Traveling alone- what a treat.   On our long journey in so many countries,  we met so many travelers from all over the world.  Some were traveling for short periods of times; others for longer.  But the most distinguishing factor about the travelers was ‘traveling alone’ or ‘with others’.  When I say “traveling alone,” I don’t really mean alone- all by yourself.  The idea of traveling alone is the notion of meeting people that you like, in which you get to choose with whom to hang out with.  You can decide the location, the duration, the company, and the budget without any compromises.   On the other hand, when one initiates his or her journey as part of a group or a couple, he or she will have to compromise on many aspects of the trip.  Many times, I heard of travelers ended up doing things or going places they didn’t really want to do or see.   And when compromising starts to block one of the brain’s arteries, and constrict your breathing, oye! And only then, if you get sick of being a dishrag, then,  if you’re lucky, you become a sole-traveler. How cool!




As for myself (Kobi), I love the idea of traveling alone (I guess Gabi won’t appreciate me saying it 🙂 ).  Don’t get me wrong, I cherish and love the idea of traveling as a part of a family (I must say this to be politically correct), but the idea of traveling alone has some magic in it.  Throughout my life, I had the privilege to be a sole-traveler several times.  The first was in 1991 when I had traveled to Thailand all alone for 5 months and my parents freaked out. (They really, really did!)
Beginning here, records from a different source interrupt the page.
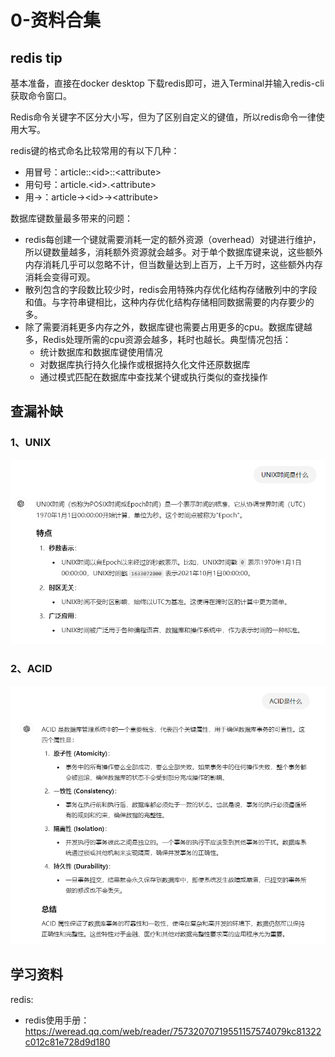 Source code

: # 0-资料合集
## redis tip
基本准备，直接在docker desktop 下载redis即可，进入Terminal并输入redis-cli获取命令窗口。

Redis命令关键字不区分大小写，但为了区别自定义的键值，所以redis命令一律使用大写。

redis键的格式命名比较常用的有以下几种：
- 用冒号：article::\<id\>::\<attribute\>
- 用句号：article.\<id\>.\<attribute\>
- 用->：article->\<id\>->\<attribute\>


数据库键数量最多带来的问题：
- redis每创建一个键就需要消耗一定的额外资源（overhead）对键进行维护，所以键数量越多，消耗额外资源就会越多。对于单个数据库键来说，这些额外内存消耗几乎可以忽略不计，但当数量达到上百万，上千万时，这些额外内存消耗会变得可观。
- 散列包含的字段数比较少时，redis会用特殊内存优化结构存储散列中的字段和值。与字符串键相比，这种内存优化结构存储相同数据需要的内存要少的多。
- 除了需要消耗更多内存之外，数据库键也需要占用更多的cpu。数据库键越多，Redis处理所需的cpu资源会越多，耗时也越长。典型情况包括：
    - 统计数据库和数据库键使用情况
    - 对数据库执行持久化操作或根据持久化文件还原数据库
    - 通过模式匹配在数据库中查找某个键或执行类似的查找操作

## 查漏补缺
### 1、UNIX
![2024-10-11-08-19-47.png](./images/2024-10-11-08-19-47.png)

### 2、ACID
![2024-10-11-09-08-52.png](./images/2024-10-11-09-08-52.png)

## 学习资料
redis:
- redis使用手册：https://weread.qq.com/web/reader/75732070719551157574079kc81322c012c81e728d9d180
On the second time, in 2008, I had permission from my dear wife Gabi to go to India for a month. She freaked out, as well, when she heard that I spontaneously decided to enter Qatar. Remember? I am an Israeli. (That was very risky.) The third time  was on our present journey, I had traveled alone for almost 2 months from Peru heading south in order to sell the family car illegally.  Unlike the other trips, this one was a different journey. It was different since I had no idea for how long I would be gone, while my family waits for me in foreign country.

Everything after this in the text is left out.